Data entries
============================================================
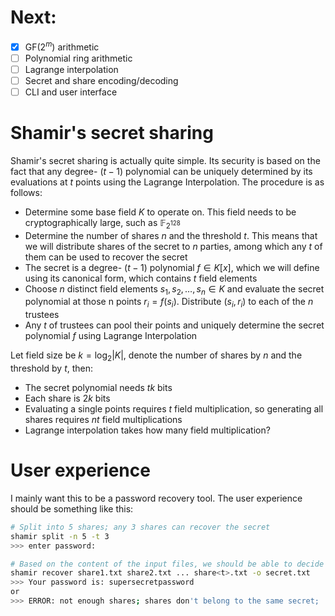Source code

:# Next:
- [x] $\text{GF}(2^m)$ arithmetic
- [ ] Polynomial ring arithmetic
- [ ] Lagrange interpolation
- [ ] Secret and share encoding/decoding
- [ ] CLI and user interface

# Shamir's secret sharing
Shamir's secret sharing is actually quite simple. Its security is based on the fact that any degree- $(t-1)$ polynomial can be uniquely determined by its evaluations at $t$ points using the Lagrange Interpolation. The procedure is as follows:

- Determine some base field $K$ to operate on. This field needs to be cryptographically large, such as $\mathbb{F}_{2^{128}}$
- Determine the number of shares $n$ and the threshold $t$. This means that we will distribute shares of the secret to $n$ parties, among which any $t$ of them can be used to recover the secret
- The secret is a degree- $(t-1)$ polynomial $f \in K[x]$, which we will define using its canonical form, which contains $t$ field elements
- Choose $n$ distinct field elements $s_1, s_2, \ldots, s_n \in K$ and evaluate the secret polynomial at those n points $r_i = f(s_i)$. Distribute $(s_i, r_i)$ to each of the $n$ trustees
- Any $t$ of trustees can pool their points and uniquely determine the secret polynomial $f$ using Lagrange Interpolation

Let field size be $k = \log_2 \vert K \vert$, denote the number of shares by $n$ and the threshold by $t$, then:
- The secret polynomial needs $tk$ bits
- Each share is $2k$ bits
- Evaluating a single points requires $t$ field multiplication, so generating all shares requires $nt$ field multiplications
- Lagrange interpolation takes how many field multiplication?

# User experience
I mainly want this to be a password recovery tool. The user experience should be something like this:

```bash
# Split into 5 shares; any 3 shares can recover the secret
shamir split -n 5 -t 3
>>> enter password:

# Based on the content of the input files, we should be able to decide whether the secret can be recovered or not
shamir recover share1.txt share2.txt ... share<t>.txt -o secret.txt
>>> Your password is: supersecretpassword
or
>>> ERROR: not enough shares; shares don't belong to the same secret; ...
```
============================================================
Return exactly, and only, the lines above starting at the line that contains "Let field size" and ending at the line that contains "- Each share is $2k$ bits".

• **Answer area**
Let field size be $k = \log_2 \vert K \vert$, denote the number of shares by $n$ and the threshold by $t$, then:
- The secret polynomial needs $tk$ bits
- Each share is $2k$ bits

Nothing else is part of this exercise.